Determine how many lines below contain the string "frazhaidry" and give that number without anything else.

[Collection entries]
##############################

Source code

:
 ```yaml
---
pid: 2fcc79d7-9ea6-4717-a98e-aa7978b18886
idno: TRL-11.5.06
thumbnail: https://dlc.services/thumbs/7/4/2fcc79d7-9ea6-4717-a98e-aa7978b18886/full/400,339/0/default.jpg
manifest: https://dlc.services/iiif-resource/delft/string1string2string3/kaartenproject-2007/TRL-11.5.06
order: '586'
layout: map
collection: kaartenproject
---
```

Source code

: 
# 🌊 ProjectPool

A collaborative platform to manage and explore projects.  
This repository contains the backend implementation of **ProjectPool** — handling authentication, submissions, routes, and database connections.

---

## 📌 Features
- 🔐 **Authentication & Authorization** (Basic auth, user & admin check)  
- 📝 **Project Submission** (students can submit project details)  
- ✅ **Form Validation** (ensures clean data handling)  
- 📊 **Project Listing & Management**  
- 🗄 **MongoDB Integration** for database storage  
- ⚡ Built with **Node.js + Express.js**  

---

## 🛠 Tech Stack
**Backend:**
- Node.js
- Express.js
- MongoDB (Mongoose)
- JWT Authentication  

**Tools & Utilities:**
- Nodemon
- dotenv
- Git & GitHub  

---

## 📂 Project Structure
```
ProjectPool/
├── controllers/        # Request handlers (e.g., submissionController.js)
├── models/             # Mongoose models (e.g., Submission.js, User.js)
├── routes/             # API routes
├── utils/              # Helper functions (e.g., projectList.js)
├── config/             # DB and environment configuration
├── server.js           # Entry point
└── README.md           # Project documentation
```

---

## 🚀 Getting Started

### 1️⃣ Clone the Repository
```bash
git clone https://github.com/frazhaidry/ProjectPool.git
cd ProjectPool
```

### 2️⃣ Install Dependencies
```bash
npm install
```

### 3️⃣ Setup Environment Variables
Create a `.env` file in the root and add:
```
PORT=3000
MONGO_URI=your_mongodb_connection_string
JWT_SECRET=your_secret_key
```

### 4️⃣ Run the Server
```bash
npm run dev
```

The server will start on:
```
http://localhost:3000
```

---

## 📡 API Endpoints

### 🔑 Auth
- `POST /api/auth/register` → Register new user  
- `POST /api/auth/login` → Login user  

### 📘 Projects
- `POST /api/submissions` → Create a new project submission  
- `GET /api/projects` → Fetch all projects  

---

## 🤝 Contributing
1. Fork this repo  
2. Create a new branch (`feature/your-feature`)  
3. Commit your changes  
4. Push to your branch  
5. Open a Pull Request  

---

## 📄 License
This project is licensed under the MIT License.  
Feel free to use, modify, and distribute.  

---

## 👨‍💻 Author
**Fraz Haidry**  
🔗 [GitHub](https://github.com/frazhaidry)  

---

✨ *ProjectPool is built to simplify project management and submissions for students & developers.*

##############################

_RESULT FOR THIS TASK:_
2